[Items from a data source]
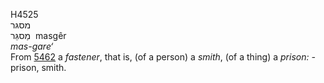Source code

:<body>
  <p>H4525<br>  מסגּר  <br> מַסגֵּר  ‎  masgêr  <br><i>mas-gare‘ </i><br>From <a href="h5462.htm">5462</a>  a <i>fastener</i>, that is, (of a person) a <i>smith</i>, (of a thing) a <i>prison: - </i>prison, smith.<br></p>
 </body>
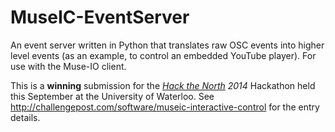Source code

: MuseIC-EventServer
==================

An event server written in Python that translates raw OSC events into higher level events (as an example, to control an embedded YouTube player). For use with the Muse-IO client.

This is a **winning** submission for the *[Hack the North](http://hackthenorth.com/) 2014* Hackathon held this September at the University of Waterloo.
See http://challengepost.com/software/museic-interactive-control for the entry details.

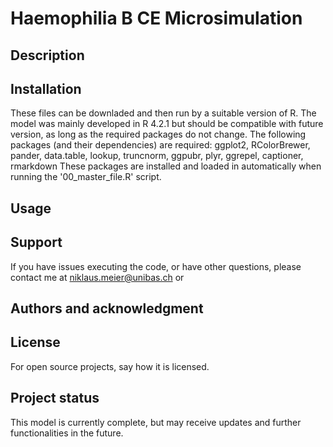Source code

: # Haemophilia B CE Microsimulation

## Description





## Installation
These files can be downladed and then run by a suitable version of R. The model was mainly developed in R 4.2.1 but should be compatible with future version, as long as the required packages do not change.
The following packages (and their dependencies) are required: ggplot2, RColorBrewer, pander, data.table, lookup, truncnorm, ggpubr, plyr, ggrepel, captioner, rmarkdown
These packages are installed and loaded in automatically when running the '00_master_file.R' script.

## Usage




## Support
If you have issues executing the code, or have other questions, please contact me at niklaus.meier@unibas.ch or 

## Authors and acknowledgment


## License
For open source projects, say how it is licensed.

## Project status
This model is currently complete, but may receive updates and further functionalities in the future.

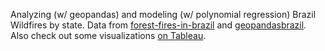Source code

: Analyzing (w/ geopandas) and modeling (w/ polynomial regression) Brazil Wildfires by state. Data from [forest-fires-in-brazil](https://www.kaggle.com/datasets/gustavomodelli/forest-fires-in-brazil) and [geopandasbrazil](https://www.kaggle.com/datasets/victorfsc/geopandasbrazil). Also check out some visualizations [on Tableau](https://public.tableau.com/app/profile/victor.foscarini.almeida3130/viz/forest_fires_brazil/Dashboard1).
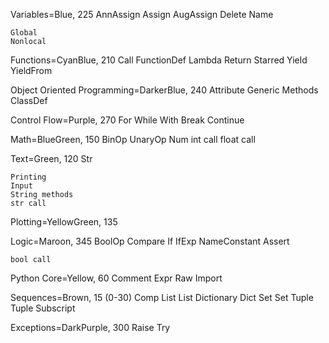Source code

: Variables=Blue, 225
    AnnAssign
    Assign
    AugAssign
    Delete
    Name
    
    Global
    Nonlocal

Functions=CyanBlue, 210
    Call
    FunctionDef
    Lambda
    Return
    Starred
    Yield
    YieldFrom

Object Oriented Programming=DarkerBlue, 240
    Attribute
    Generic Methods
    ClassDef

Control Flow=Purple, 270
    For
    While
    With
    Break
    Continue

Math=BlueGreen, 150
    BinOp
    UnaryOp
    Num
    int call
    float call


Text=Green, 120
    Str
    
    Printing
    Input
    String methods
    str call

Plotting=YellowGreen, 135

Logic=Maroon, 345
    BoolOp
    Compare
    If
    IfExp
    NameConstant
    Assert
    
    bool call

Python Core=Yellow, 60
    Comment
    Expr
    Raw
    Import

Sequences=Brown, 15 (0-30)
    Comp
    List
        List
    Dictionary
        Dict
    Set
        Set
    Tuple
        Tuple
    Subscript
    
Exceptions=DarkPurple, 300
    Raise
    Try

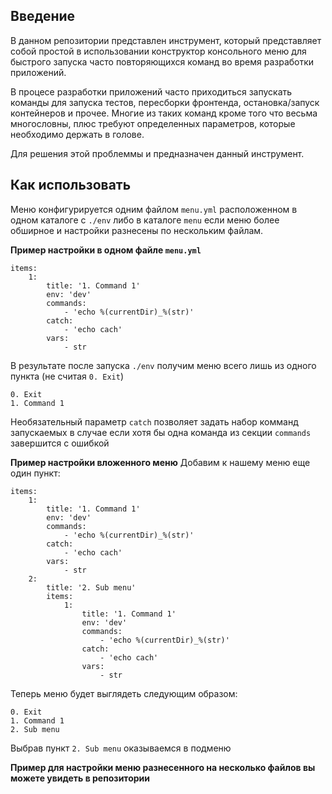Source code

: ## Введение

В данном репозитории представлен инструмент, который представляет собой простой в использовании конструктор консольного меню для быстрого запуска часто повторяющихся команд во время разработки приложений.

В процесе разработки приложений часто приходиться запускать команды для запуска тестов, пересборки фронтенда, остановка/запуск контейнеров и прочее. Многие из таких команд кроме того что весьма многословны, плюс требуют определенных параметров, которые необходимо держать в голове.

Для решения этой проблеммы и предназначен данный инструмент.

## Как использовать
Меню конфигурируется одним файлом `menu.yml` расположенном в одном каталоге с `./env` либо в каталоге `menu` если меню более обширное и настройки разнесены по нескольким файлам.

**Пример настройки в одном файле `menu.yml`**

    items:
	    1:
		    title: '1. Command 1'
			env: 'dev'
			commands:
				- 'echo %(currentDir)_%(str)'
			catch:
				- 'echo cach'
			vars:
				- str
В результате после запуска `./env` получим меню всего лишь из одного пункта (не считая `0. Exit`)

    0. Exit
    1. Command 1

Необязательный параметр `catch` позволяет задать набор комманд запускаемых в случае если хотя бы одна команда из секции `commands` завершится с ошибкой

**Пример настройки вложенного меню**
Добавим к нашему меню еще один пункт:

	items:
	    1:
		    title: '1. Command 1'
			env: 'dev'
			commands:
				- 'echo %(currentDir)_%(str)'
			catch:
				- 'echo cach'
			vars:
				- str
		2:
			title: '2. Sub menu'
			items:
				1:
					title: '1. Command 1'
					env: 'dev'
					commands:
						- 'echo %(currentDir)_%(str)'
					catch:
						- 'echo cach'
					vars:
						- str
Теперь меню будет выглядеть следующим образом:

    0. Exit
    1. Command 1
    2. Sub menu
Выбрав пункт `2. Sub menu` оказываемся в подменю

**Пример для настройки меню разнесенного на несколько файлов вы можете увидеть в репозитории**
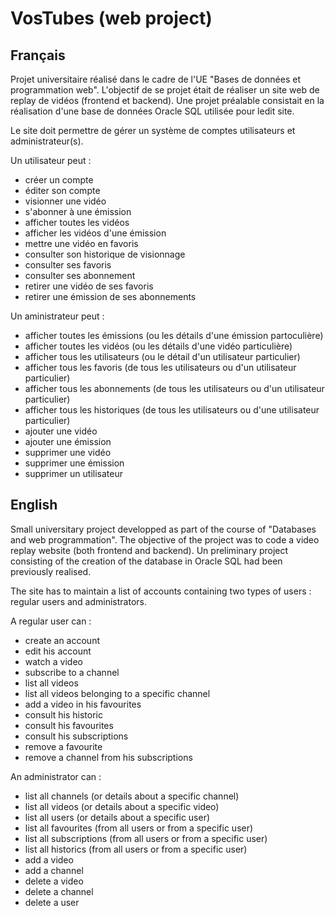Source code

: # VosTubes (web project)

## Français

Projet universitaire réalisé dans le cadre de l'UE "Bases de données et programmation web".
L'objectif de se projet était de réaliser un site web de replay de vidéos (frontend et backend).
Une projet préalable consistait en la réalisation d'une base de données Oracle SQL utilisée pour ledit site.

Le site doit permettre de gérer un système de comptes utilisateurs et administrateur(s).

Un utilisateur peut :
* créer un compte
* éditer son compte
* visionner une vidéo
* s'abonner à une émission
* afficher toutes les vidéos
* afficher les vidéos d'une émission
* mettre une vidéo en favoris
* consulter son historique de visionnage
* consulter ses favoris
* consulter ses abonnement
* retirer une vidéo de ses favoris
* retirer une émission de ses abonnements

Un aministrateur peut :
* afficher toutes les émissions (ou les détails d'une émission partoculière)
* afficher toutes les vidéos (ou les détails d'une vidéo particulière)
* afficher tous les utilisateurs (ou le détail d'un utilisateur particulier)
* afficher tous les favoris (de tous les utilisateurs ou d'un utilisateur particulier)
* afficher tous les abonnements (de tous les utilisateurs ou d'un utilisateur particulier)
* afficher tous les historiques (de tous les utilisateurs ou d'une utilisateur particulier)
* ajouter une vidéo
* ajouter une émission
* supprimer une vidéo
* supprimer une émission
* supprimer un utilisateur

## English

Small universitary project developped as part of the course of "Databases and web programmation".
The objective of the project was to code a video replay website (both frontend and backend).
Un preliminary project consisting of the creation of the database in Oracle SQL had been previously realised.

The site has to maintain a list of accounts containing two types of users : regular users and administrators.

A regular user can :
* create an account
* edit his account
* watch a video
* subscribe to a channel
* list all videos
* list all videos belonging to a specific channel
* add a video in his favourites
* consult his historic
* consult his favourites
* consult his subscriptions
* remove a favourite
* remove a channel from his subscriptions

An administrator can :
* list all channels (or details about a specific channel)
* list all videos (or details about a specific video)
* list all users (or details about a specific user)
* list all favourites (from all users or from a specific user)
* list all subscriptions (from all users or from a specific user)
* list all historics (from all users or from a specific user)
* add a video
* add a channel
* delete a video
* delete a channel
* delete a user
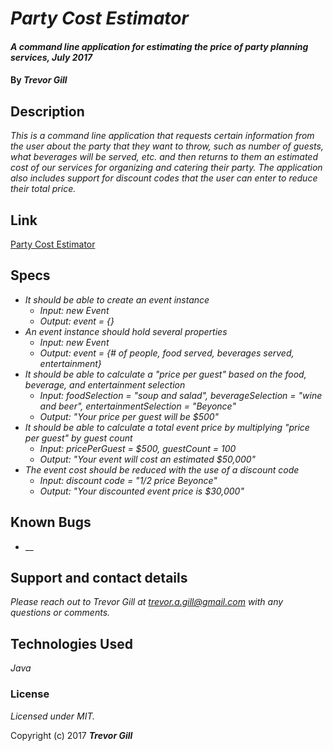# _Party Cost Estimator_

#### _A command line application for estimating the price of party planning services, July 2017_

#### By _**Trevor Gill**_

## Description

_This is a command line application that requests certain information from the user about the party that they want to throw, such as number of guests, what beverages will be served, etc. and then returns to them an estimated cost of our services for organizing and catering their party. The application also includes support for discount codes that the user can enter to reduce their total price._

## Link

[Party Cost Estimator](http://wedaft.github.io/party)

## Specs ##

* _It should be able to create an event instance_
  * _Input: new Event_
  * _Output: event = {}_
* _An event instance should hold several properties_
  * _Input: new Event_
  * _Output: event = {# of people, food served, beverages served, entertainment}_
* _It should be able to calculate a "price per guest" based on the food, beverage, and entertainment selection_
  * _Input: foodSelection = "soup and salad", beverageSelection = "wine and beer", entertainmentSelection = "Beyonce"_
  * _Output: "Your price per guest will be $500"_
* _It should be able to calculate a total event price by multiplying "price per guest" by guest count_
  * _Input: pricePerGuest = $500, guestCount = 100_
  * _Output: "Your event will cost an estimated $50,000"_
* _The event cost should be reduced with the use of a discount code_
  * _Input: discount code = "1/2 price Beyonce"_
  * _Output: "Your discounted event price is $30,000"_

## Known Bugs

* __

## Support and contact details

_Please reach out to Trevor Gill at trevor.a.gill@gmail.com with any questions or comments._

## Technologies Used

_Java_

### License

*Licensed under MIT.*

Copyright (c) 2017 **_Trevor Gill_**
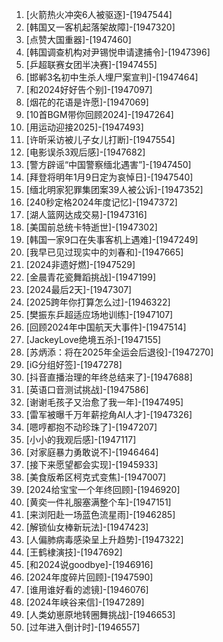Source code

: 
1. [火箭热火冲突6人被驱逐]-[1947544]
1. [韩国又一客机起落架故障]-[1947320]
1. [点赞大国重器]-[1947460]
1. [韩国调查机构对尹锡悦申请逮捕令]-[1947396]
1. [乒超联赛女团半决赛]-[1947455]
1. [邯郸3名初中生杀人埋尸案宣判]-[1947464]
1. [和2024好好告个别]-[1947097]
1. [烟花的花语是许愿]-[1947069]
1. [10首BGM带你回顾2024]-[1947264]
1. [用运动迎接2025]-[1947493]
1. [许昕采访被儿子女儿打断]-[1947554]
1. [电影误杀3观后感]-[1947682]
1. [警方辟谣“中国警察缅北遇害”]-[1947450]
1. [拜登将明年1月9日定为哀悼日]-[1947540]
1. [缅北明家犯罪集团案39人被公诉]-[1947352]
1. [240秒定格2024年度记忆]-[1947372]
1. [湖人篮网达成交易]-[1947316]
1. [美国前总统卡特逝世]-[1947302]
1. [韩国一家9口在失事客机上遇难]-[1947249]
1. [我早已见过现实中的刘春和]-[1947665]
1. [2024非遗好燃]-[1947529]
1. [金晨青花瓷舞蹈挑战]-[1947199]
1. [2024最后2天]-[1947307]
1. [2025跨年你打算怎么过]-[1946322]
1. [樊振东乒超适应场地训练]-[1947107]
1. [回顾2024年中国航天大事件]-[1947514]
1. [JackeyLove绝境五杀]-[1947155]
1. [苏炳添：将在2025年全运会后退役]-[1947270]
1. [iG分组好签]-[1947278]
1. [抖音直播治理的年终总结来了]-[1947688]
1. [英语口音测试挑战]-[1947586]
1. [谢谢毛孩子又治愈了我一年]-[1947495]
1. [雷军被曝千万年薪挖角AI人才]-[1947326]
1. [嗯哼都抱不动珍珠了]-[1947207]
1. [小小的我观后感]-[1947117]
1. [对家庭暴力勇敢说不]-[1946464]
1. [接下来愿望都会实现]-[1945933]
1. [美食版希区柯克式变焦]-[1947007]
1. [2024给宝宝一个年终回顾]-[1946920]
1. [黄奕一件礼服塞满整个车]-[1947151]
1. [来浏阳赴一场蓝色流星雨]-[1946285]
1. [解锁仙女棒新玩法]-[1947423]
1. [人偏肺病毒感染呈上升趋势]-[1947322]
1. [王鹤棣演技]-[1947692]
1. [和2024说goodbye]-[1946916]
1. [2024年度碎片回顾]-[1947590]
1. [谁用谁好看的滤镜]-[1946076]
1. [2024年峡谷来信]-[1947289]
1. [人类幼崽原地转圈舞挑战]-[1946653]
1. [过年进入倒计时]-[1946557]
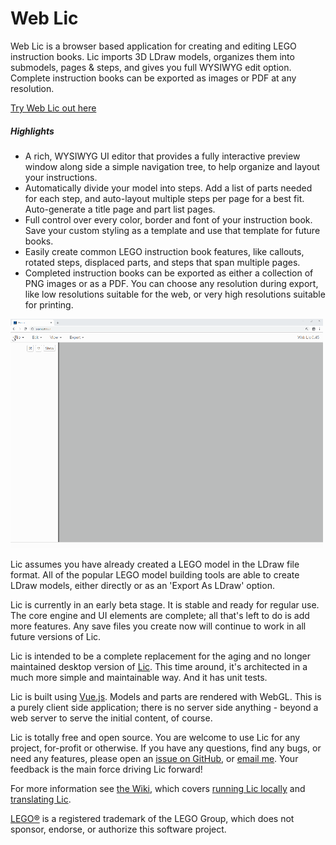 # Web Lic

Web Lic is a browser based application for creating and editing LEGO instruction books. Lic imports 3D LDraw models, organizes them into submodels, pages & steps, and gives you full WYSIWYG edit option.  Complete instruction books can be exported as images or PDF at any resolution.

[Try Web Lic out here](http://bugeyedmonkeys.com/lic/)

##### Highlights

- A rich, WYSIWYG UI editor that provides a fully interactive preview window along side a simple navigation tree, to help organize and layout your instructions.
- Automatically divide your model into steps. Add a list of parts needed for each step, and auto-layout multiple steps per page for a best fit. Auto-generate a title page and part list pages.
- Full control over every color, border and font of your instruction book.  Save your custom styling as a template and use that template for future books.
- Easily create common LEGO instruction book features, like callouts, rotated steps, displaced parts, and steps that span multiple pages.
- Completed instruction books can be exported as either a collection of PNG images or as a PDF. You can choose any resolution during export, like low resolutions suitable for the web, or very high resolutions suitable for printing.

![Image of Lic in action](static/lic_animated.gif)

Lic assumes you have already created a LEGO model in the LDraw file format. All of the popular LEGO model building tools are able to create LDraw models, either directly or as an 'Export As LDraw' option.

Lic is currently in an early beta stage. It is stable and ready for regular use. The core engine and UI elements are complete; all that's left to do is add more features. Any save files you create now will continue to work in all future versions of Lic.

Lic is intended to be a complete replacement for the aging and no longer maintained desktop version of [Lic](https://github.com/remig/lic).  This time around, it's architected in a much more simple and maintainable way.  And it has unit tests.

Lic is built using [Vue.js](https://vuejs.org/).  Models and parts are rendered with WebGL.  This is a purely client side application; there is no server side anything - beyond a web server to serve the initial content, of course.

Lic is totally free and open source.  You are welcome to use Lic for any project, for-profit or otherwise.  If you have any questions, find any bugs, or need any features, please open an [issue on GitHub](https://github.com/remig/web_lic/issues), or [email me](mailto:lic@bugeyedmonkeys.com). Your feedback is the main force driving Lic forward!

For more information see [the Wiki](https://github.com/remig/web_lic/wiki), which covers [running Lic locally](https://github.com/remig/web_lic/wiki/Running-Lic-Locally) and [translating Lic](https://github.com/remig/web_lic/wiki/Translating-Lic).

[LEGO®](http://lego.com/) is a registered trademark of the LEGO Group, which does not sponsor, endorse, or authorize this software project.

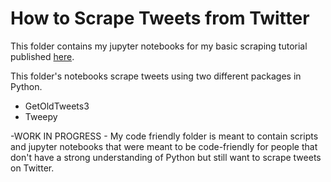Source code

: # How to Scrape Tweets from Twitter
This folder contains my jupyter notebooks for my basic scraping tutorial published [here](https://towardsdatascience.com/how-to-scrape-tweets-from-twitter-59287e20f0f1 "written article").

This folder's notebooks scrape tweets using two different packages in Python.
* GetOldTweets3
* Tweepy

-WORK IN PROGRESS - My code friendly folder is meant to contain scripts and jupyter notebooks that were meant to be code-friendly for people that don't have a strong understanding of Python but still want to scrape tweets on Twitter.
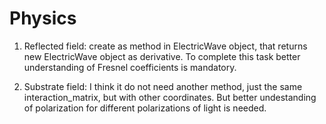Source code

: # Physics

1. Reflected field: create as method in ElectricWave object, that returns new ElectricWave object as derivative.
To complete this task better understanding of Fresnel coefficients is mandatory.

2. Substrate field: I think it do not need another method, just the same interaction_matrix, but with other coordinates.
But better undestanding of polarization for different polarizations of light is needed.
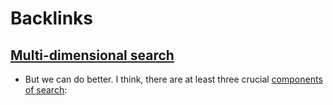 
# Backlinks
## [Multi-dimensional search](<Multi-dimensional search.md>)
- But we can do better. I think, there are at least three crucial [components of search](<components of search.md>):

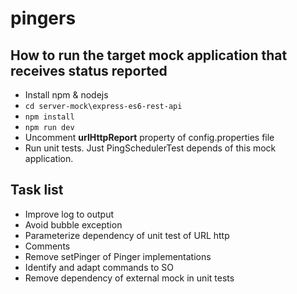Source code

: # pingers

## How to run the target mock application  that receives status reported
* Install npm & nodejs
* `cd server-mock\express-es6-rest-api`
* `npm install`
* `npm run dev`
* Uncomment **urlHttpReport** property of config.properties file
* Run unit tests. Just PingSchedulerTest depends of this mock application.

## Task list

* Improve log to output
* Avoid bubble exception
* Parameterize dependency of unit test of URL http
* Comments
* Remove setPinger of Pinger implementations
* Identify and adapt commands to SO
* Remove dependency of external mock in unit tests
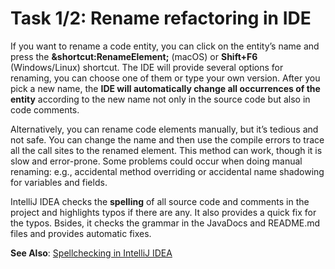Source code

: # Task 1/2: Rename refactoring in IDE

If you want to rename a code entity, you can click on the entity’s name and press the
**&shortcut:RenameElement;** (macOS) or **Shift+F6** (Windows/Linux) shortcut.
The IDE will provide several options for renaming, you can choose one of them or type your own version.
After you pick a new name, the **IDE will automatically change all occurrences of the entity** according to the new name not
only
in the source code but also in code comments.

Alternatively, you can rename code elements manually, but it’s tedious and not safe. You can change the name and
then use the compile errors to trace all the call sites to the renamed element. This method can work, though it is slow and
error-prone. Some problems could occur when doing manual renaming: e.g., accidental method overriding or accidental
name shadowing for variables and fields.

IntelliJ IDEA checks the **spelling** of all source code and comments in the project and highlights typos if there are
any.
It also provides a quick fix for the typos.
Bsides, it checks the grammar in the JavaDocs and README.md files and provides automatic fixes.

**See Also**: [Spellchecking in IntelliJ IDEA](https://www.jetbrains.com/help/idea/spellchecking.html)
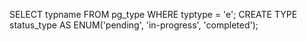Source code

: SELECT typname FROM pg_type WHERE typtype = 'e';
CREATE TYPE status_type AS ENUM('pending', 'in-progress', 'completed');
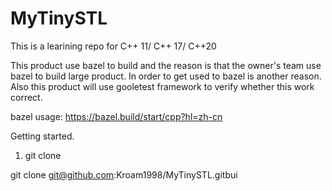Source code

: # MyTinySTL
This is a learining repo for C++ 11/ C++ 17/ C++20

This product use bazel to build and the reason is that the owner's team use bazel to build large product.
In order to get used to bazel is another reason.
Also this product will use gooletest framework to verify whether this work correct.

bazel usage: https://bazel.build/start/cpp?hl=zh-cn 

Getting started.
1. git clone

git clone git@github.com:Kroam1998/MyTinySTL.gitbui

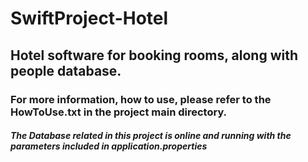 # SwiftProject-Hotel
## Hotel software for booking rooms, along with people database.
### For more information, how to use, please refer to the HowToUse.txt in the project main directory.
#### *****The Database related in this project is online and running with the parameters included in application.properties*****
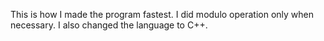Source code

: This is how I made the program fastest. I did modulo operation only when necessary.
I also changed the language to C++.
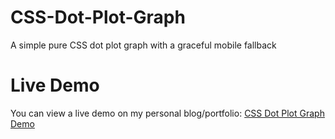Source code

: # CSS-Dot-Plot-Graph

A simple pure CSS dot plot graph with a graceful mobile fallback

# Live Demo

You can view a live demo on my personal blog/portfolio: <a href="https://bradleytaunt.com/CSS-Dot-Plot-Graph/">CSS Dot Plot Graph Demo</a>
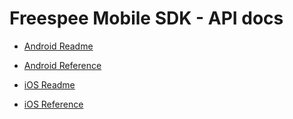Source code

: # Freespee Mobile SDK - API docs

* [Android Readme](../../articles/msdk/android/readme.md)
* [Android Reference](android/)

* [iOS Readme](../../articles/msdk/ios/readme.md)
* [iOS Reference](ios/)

What this task involves: Scanning the data above, copy out every line where "typos" is found.

Result:
IntelliJ IDEA checks the **spelling** of all source code and comments in the project and highlights typos if there are
It also provides a quick fix for the typos.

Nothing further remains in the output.